Search the material below for "python" and copy every line where it occurs.

--- --- ---

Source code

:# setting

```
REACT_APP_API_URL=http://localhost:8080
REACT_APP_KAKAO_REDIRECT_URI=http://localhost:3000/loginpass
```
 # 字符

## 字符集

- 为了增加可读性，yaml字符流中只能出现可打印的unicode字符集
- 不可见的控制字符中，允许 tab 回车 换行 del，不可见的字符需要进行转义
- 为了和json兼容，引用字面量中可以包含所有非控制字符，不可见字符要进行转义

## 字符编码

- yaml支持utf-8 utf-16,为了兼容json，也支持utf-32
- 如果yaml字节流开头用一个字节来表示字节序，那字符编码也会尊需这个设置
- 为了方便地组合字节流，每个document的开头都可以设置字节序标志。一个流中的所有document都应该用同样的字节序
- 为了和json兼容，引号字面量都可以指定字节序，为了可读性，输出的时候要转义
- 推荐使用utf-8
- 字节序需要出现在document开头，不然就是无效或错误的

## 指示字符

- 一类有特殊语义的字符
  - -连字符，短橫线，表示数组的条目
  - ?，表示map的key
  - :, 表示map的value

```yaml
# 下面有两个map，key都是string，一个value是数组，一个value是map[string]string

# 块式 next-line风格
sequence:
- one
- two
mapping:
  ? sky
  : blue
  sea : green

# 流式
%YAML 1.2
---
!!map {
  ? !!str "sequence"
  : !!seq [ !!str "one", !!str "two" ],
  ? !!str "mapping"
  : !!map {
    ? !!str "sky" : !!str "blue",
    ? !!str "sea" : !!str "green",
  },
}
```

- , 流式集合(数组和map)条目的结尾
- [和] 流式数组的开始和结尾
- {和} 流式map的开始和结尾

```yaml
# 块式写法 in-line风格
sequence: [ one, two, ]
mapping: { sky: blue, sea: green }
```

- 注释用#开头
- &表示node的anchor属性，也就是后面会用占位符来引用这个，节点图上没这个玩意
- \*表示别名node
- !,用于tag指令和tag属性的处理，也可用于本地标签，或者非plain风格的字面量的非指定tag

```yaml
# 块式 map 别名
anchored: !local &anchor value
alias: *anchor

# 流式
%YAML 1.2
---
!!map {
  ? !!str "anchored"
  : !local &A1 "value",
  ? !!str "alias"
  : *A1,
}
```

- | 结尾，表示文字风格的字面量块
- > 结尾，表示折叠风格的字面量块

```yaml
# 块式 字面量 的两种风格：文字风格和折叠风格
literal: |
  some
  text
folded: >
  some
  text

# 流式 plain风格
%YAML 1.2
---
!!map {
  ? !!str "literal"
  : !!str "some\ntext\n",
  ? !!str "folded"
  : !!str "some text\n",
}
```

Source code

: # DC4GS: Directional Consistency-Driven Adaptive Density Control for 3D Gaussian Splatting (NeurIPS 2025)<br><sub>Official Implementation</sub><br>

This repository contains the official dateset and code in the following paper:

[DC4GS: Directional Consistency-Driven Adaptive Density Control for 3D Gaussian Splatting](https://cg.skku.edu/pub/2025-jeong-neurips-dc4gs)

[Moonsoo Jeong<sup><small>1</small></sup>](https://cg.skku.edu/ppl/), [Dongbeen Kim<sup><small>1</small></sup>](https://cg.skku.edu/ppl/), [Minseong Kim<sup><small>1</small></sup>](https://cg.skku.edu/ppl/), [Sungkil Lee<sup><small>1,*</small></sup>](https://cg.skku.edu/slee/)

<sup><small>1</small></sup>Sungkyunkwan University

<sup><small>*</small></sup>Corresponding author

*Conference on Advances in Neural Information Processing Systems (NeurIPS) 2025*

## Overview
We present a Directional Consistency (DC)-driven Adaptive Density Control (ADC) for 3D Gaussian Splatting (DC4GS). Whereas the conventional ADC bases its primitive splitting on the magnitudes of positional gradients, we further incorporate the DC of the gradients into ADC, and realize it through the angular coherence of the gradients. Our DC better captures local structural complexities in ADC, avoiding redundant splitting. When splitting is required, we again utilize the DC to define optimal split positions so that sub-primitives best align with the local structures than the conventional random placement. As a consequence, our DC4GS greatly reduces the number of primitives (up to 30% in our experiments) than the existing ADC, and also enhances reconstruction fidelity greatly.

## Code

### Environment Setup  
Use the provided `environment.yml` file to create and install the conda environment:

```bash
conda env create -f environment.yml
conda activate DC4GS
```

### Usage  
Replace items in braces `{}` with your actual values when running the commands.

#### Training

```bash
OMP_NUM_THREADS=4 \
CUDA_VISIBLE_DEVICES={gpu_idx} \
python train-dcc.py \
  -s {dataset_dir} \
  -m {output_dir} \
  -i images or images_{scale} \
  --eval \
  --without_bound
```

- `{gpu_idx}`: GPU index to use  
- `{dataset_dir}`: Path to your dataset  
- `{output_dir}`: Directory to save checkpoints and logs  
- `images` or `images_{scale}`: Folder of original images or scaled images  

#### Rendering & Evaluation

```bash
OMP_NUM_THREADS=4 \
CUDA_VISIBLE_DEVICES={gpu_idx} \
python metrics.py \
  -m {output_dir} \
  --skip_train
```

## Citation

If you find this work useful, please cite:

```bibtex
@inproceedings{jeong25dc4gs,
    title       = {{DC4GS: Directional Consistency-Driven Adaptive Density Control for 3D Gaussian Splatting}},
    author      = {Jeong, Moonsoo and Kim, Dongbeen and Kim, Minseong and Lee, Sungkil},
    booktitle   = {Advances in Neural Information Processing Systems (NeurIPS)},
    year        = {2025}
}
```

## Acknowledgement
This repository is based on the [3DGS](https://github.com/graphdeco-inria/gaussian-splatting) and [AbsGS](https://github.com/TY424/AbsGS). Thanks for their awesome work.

--- --- ---

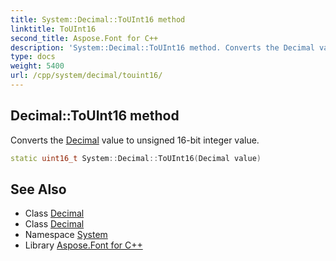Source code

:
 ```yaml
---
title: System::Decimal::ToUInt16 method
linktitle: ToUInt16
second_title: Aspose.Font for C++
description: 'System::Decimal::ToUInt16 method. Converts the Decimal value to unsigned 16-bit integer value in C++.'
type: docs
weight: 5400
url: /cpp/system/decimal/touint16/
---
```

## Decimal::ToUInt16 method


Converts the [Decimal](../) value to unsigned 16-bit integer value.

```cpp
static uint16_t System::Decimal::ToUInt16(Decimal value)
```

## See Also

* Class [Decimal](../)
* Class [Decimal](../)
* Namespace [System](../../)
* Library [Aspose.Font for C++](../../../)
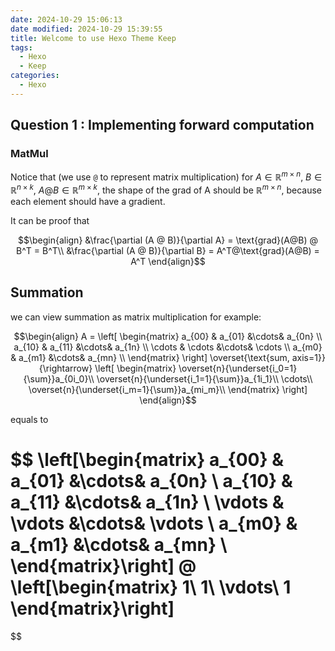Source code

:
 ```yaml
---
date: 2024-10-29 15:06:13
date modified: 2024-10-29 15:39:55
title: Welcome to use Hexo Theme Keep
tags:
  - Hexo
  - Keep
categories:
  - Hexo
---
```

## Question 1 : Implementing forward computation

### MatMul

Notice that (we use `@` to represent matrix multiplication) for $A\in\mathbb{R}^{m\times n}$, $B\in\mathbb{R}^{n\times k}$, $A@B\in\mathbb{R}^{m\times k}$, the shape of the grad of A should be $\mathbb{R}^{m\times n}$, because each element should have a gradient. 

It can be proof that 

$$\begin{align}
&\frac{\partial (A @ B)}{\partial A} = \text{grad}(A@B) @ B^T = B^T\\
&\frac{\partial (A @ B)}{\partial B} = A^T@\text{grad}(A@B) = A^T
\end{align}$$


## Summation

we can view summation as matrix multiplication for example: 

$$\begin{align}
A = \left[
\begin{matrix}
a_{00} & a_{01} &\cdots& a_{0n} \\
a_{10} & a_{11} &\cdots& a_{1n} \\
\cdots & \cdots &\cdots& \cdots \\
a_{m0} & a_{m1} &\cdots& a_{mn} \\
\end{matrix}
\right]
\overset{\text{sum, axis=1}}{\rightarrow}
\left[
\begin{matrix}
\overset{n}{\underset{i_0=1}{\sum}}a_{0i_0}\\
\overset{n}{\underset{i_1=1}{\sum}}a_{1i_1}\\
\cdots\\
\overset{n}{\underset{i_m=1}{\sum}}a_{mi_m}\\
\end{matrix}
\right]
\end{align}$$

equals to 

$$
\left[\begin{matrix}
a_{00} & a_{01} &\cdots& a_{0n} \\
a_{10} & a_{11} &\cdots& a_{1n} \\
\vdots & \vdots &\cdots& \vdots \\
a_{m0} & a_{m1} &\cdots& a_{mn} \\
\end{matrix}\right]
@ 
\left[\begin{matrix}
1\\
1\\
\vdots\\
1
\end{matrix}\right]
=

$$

--- --- ---

→ **Written reply**:
python train-dcc.py \
python metrics.py \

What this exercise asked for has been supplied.